→ **Work request**: Would you please copy every line below that includes the string "training"?

------ Source data ------

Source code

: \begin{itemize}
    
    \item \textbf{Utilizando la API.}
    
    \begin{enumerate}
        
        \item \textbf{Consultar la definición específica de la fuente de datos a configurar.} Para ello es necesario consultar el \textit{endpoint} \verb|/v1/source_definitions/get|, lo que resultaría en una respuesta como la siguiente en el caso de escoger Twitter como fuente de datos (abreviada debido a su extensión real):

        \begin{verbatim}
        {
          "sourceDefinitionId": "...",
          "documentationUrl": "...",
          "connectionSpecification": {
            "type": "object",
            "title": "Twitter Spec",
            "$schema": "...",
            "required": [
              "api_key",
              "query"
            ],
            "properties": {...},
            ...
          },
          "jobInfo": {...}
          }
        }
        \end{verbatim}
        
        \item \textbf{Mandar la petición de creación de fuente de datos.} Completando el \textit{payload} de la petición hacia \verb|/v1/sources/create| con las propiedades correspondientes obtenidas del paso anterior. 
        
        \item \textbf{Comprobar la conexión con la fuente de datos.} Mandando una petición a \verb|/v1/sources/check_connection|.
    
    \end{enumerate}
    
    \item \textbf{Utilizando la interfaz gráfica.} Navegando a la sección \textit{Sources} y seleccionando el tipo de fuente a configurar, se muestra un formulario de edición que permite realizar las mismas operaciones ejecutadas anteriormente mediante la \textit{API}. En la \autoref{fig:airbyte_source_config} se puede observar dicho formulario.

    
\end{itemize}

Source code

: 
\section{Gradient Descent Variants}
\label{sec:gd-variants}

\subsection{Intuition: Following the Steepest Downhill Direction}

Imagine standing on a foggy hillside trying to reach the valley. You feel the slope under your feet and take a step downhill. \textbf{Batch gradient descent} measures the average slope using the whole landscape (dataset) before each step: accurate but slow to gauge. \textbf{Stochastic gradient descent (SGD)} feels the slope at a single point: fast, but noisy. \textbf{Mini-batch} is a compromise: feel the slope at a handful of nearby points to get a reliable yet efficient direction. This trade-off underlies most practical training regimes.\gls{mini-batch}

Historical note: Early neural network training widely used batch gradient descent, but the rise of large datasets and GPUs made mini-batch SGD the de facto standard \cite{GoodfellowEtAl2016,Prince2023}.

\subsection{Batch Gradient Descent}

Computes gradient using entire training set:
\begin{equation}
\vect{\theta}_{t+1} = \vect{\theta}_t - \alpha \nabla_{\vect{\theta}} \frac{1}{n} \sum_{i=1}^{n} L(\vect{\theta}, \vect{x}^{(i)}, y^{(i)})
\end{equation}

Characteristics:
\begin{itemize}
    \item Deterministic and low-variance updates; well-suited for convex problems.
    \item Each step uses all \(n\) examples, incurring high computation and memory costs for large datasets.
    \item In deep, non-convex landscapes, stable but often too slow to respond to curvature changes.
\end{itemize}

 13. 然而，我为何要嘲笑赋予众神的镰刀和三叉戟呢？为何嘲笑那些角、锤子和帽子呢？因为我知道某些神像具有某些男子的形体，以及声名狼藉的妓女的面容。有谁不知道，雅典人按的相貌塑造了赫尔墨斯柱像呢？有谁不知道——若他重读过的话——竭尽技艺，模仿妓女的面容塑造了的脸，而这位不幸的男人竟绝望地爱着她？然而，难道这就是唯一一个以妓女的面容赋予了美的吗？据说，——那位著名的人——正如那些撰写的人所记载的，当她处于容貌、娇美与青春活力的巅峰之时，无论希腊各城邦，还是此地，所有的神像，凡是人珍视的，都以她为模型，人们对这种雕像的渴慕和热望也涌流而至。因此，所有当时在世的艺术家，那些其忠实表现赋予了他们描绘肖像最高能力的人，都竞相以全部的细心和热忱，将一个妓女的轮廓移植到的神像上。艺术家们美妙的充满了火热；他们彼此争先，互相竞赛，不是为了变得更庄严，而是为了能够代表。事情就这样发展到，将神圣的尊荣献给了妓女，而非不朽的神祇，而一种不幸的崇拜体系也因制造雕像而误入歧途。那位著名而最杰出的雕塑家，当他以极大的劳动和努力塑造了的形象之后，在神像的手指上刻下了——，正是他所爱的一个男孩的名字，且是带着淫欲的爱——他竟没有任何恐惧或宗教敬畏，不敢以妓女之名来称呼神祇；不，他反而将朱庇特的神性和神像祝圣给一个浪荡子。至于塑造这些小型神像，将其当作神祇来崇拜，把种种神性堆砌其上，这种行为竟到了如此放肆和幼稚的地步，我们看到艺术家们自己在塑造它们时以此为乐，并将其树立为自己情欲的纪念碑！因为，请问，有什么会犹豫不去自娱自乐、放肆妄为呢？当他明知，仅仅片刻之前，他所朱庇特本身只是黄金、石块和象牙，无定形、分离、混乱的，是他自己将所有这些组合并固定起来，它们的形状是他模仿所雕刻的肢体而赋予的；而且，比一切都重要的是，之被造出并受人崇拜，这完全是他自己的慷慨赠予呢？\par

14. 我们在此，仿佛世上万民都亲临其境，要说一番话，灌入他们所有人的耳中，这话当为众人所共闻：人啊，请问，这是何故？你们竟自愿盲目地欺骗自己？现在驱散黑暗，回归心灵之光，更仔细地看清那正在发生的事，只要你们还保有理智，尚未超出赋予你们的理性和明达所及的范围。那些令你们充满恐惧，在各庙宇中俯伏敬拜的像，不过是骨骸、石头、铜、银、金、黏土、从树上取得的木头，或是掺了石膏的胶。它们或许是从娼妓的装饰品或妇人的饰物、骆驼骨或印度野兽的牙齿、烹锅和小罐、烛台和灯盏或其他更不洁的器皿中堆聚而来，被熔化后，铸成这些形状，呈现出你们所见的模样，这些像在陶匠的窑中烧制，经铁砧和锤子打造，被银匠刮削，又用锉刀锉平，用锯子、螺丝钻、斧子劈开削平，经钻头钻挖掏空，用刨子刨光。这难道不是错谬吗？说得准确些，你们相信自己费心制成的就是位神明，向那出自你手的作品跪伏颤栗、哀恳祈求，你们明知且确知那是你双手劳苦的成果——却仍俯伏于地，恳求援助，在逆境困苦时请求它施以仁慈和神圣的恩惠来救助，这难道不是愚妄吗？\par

------
------ Source data ------

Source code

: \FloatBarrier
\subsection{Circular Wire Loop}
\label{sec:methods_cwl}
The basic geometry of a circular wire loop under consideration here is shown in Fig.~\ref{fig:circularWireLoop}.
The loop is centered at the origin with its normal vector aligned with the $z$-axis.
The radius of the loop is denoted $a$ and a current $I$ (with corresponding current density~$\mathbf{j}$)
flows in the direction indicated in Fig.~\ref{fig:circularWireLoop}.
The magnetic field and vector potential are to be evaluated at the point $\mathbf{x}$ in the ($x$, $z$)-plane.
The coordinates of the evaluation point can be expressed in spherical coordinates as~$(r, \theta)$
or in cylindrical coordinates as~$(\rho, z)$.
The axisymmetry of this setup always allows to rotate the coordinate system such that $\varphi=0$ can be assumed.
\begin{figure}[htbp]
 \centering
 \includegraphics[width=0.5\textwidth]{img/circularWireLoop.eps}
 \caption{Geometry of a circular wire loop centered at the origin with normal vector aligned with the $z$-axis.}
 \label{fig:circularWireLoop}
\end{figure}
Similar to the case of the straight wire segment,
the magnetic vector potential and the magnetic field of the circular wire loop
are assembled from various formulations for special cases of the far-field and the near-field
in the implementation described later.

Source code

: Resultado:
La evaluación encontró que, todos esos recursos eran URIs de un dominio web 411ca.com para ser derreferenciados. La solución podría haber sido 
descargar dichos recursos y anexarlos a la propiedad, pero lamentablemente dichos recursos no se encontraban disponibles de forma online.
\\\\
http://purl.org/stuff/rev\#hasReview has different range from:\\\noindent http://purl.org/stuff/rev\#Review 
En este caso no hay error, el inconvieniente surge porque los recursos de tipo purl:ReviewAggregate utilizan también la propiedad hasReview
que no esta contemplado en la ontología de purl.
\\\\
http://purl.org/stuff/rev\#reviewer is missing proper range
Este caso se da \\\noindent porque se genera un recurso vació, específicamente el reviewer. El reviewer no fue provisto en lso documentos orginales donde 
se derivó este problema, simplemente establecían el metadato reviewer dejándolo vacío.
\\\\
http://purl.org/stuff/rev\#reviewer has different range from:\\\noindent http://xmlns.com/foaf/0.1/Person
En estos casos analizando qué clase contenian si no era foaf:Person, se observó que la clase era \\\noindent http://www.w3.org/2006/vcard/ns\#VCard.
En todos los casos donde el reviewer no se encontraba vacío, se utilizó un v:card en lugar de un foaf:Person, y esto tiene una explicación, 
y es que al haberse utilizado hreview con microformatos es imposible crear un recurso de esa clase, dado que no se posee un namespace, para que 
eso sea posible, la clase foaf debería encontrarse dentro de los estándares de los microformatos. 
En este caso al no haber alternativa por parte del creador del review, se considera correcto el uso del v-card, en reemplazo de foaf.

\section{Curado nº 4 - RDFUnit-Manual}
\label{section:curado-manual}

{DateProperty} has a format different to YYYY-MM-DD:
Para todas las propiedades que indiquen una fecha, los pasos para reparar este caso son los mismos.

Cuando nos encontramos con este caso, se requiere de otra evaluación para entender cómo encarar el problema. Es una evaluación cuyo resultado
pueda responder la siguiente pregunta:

------
------ Source data ------

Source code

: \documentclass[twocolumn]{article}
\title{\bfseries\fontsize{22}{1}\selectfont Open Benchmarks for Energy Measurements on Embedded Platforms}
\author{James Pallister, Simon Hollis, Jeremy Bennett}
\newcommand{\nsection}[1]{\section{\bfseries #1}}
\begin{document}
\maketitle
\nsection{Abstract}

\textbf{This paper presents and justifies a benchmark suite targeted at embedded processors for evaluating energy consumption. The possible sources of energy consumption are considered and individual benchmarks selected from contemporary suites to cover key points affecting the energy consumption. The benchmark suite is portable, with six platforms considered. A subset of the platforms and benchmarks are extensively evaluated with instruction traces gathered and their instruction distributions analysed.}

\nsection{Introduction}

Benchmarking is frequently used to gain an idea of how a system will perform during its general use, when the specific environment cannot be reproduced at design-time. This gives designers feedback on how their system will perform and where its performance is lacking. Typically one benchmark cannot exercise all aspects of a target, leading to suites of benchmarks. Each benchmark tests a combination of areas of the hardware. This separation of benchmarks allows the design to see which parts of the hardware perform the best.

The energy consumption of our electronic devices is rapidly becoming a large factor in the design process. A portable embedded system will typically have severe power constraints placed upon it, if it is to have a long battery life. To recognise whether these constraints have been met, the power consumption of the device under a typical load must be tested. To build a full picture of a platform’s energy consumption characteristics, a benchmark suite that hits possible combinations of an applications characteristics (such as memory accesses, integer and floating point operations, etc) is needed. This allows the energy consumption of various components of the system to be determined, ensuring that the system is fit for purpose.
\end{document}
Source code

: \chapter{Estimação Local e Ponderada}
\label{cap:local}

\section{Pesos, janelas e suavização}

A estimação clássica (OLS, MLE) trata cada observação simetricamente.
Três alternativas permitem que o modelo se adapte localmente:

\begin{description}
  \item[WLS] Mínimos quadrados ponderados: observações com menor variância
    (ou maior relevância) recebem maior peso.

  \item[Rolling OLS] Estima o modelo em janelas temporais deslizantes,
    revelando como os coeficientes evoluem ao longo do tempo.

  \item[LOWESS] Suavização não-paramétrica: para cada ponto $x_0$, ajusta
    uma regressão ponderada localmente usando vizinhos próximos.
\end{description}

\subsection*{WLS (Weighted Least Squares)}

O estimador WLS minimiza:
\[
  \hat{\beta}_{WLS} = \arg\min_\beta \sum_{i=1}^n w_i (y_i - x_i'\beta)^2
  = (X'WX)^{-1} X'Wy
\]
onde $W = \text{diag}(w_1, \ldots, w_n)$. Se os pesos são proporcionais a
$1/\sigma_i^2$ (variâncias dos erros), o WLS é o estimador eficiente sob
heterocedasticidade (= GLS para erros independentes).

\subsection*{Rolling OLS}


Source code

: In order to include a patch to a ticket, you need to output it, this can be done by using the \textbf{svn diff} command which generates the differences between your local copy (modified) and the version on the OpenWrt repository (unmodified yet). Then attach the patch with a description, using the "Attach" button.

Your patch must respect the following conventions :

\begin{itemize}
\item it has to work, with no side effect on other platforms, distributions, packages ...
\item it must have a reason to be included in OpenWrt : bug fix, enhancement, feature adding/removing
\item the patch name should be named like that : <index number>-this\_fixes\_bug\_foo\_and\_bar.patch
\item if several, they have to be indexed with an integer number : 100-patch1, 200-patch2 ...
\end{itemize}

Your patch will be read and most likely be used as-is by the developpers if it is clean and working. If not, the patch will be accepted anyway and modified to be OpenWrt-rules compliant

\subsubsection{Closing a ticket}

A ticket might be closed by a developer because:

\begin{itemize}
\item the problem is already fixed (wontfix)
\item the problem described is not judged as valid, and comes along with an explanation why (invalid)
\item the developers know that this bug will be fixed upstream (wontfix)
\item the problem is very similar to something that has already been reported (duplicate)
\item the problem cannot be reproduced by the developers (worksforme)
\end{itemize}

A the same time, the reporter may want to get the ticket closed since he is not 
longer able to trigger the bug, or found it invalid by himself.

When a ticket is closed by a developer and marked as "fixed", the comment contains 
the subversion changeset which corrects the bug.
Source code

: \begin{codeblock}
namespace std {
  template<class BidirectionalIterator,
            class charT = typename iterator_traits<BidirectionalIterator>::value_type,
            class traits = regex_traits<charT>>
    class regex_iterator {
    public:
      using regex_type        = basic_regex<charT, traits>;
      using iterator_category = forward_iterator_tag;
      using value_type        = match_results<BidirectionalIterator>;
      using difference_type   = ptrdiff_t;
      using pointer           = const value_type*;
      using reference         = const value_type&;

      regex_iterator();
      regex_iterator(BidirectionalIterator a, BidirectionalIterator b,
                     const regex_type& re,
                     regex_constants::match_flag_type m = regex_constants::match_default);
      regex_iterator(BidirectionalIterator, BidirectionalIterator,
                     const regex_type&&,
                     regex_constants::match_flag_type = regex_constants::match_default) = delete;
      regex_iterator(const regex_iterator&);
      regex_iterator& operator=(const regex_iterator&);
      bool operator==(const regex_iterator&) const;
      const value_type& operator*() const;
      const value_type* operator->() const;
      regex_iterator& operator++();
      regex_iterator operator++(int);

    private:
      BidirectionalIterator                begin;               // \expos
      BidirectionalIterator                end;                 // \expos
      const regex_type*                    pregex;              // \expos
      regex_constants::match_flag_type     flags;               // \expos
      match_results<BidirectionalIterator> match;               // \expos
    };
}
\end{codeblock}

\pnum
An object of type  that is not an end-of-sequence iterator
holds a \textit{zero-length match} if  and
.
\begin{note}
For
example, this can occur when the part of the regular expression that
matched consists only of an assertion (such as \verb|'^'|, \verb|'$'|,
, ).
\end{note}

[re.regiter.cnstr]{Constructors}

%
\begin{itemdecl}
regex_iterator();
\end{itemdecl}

------

→ **Result of the task**:
Imagine standing on a foggy hillside trying to reach the valley. You feel the slope under your feet and take a step downhill. \textbf{Batch gradient descent} measures the average slope using the whole landscape (dataset) before each step: accurate but slow to gauge. \textbf{Stochastic gradient descent (SGD)} feels the slope at a single point: fast, but noisy. \textbf{Mini-batch} is a compromise: feel the slope at a handful of nearby points to get a reliable yet efficient direction. This trade-off underlies most practical training regimes.\gls{mini-batch}
Historical note: Early neural network training widely used batch gradient descent, but the rise of large datasets and GPUs made mini-batch SGD the de facto standard \cite{GoodfellowEtAl2016,Prince2023}.
Computes gradient using entire training set:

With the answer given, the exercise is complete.